> [Task directions]
Copy out, from the data below, each line in which the word "славу" occurs.

======== Source information ========

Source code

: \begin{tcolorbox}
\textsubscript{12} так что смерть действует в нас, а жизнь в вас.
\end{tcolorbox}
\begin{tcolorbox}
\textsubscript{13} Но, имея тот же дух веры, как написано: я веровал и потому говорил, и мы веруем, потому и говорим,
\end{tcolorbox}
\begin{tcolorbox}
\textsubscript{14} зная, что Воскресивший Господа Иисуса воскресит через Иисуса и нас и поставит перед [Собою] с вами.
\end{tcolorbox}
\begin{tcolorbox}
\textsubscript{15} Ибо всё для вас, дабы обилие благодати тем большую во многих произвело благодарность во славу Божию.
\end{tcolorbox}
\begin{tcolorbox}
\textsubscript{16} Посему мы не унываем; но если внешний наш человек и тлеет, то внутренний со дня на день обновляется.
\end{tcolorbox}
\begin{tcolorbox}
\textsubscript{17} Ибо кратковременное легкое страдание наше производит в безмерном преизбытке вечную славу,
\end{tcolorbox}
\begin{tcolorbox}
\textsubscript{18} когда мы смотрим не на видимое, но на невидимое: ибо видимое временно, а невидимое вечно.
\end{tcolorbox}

========

> [Response area]
\textsubscript{15} Ибо всё для вас, дабы обилие благодати тем большую во многих произвело благодарность во славу Божию.
\textsubscript{17} Ибо кратковременное легкое страдание наше производит в безмерном преизбытке вечную славу,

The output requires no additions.